I just did a photo shoot using all tropical produce. We had loads of plantains, mango, papaya, etc.

I took some papaya (still dont know what to do with it!), a pomegranate and a mango. No one wanted the plantains because we didn't know what to do with them! :/

Can you sub unripe bananas for plantains? We could get plantains a few years ago but never see them at all now.

I LOVE plantains! Just had it today. ;-) I've never tasted the Pastelón de Plátano and look forward to trying this recipe.

I also like bacalao and have had it other ways -- Dominican and Jamaican recipes. I'm going to try the recipe you've posted.

The book on cod you've listed looks interesting. I'm going to make a note to look for it as well as the Puerto Rican cookbook. Thanks, Stephen!

Best,
Paz

Stephen,

What's up? Your posting has really fallen off of late -- at least in quantity if not quality.

Kevin...thanks for noticing...I've had some other competitors for my time lately, but only temporary...will get back on track in the coming weeks!

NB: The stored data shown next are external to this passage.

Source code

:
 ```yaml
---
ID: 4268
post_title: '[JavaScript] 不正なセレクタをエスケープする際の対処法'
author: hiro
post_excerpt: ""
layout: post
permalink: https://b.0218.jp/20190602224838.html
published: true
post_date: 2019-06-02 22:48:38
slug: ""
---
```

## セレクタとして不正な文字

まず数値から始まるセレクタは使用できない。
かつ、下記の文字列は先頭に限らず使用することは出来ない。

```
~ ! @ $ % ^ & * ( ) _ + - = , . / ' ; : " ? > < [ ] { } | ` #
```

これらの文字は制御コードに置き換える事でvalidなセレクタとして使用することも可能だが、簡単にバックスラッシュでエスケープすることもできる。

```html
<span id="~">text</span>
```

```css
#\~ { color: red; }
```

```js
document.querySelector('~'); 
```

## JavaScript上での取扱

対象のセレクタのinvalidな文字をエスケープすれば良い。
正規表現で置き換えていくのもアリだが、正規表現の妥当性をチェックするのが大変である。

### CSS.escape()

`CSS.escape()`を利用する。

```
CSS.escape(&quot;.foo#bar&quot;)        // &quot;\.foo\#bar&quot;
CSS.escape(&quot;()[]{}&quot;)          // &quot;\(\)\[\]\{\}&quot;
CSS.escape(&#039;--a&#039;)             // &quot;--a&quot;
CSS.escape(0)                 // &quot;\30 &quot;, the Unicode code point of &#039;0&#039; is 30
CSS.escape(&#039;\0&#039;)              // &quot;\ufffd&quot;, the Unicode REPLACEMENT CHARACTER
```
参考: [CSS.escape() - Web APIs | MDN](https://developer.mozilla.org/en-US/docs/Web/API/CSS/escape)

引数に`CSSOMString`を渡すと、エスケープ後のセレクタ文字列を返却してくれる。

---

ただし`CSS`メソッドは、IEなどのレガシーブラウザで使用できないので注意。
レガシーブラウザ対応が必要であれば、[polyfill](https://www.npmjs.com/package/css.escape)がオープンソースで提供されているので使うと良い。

Hey Stephen, isn't hell when real life gets in the way of blogging? The gall!

Anyway, I just wanted to let you know I linked this site to my latest post as one of my oft-visited sites. Hope you don't mind.

Also, did you know we used to only use plantain for deep fried fritters? We would batter it and deep fry it whole. Bloody delicious.

I was also wondering where you were, not to make you feel guilty, but just to let you know that your adoring public does notice when you're gone. I'm glad you're ok.